## Problem description
Below are records. Count every line containing the word "없으므로" and give the number alone.

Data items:
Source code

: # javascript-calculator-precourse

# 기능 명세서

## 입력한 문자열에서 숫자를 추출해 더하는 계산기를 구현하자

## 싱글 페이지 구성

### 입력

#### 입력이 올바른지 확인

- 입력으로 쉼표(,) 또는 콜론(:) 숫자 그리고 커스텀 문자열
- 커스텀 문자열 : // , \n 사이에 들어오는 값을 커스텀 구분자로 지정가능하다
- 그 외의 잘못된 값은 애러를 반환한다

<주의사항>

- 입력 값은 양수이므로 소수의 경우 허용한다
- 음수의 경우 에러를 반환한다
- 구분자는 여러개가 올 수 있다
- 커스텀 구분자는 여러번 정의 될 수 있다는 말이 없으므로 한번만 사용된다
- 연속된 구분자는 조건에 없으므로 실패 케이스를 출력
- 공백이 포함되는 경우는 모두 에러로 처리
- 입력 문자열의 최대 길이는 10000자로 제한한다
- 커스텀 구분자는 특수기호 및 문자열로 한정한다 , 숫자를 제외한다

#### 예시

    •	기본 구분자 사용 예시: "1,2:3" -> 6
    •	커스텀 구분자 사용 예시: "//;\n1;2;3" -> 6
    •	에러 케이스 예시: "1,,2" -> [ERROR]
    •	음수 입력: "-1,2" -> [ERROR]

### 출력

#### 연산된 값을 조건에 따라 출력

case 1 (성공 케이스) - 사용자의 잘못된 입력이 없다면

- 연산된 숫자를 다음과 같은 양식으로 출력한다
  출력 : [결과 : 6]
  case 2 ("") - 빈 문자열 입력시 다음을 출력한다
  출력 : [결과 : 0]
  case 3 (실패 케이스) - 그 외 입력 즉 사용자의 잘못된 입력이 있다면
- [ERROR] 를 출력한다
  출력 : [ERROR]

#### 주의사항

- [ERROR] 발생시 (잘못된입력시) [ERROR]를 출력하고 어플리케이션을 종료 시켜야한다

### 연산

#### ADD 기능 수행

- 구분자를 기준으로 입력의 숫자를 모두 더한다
==
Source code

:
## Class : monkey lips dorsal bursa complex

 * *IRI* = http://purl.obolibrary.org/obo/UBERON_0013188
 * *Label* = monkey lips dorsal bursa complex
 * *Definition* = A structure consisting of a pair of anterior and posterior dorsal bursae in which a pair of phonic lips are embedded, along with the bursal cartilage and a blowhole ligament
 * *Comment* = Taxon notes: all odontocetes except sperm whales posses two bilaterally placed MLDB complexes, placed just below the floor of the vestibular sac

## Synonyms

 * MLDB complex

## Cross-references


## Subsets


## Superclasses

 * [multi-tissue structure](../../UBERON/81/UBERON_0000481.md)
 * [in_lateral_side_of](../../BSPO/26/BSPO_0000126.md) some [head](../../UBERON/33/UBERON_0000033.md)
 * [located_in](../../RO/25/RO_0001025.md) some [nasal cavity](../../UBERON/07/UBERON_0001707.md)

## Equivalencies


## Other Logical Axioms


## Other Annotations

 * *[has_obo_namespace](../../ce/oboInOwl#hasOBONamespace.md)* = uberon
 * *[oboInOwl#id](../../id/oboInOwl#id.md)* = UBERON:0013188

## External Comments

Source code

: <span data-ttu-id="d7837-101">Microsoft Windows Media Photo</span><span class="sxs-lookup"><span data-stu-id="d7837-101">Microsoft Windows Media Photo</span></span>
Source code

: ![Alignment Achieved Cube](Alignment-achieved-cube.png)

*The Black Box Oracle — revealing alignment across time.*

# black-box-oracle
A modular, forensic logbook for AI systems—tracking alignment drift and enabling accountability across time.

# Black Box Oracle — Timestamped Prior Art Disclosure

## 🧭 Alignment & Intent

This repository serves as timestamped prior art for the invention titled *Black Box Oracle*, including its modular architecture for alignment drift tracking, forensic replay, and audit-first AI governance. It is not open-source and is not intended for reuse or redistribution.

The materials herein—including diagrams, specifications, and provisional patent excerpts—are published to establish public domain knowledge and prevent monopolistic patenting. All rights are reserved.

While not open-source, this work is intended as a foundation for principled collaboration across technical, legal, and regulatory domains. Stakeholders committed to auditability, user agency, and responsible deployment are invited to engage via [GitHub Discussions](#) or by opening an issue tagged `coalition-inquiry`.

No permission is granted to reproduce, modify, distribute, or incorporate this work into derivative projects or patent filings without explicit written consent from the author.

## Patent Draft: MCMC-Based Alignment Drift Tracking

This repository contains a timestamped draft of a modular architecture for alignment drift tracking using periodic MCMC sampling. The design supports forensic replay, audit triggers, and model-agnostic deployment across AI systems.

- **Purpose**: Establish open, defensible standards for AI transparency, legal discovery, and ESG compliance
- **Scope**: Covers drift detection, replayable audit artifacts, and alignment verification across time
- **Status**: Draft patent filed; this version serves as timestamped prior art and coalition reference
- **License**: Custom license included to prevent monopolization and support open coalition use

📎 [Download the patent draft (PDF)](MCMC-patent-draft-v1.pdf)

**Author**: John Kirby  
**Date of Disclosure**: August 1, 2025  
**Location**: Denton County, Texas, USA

## Answer below
2